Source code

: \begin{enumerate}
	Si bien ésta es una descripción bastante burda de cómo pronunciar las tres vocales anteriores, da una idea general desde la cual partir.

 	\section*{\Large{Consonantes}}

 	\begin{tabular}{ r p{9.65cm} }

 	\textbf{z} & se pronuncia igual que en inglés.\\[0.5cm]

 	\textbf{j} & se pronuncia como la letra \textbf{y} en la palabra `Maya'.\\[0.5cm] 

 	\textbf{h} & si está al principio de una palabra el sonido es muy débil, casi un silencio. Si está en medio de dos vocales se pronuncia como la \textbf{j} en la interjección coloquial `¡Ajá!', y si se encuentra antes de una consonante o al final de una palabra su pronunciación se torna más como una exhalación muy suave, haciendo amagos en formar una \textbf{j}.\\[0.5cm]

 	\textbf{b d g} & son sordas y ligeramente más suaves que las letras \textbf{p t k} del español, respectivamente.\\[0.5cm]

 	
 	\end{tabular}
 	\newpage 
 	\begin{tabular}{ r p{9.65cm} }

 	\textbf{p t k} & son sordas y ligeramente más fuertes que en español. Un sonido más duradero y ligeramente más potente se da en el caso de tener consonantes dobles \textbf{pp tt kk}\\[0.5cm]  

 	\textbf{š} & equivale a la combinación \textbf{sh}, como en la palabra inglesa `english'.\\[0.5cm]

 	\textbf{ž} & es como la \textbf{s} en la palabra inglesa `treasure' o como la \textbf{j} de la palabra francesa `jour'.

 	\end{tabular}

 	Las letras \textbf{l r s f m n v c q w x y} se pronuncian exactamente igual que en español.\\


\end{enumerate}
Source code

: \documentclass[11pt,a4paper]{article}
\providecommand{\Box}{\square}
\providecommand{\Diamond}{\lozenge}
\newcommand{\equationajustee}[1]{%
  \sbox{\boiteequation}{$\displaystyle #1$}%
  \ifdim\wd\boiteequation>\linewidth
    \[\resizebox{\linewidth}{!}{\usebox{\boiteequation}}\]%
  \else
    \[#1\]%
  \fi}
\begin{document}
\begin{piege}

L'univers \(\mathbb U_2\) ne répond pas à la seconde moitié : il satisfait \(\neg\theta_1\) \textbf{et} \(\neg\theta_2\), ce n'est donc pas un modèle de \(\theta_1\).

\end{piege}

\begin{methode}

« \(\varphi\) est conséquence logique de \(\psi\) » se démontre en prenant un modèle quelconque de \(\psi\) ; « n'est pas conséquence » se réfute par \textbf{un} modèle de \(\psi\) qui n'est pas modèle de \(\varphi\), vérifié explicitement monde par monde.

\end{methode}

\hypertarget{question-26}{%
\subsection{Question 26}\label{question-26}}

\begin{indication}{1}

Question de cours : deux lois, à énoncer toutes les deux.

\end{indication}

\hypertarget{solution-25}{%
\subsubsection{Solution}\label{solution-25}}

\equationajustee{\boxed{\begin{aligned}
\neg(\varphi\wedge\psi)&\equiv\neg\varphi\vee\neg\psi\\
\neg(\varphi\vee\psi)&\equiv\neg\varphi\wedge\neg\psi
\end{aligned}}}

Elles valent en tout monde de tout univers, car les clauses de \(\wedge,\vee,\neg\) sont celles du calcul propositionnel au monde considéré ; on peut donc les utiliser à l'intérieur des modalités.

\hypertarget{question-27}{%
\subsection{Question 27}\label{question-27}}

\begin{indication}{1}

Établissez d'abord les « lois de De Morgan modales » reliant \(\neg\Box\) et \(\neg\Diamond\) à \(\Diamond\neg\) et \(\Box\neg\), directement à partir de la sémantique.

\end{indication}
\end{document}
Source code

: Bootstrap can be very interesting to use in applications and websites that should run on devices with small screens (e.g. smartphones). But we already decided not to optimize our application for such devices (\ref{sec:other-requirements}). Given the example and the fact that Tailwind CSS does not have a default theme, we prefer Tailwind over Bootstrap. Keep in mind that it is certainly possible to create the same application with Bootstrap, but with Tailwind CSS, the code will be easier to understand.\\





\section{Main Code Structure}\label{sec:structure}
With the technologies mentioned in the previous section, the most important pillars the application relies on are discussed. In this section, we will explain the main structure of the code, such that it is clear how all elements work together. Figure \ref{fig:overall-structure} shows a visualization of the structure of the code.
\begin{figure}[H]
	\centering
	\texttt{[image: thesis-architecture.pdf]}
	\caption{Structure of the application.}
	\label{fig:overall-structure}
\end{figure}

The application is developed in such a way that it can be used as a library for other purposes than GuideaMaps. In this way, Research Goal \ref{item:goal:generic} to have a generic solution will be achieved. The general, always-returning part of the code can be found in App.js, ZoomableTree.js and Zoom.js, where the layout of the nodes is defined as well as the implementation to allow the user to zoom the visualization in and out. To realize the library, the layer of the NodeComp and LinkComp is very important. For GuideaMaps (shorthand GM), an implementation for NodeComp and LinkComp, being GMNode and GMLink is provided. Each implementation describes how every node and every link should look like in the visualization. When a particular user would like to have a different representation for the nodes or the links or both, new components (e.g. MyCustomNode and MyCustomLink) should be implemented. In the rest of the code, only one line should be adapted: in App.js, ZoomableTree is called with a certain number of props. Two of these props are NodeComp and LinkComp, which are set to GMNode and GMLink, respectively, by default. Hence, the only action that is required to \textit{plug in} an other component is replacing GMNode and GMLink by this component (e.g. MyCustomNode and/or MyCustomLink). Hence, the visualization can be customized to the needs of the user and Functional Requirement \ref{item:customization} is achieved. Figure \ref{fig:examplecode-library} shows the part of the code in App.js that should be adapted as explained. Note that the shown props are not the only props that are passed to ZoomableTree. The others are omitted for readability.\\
▬▬▬▬▬▬▬▬▬▬
= What you should do =
Give only the number of lines in the records that contain the string "partir".

= Answer box =
2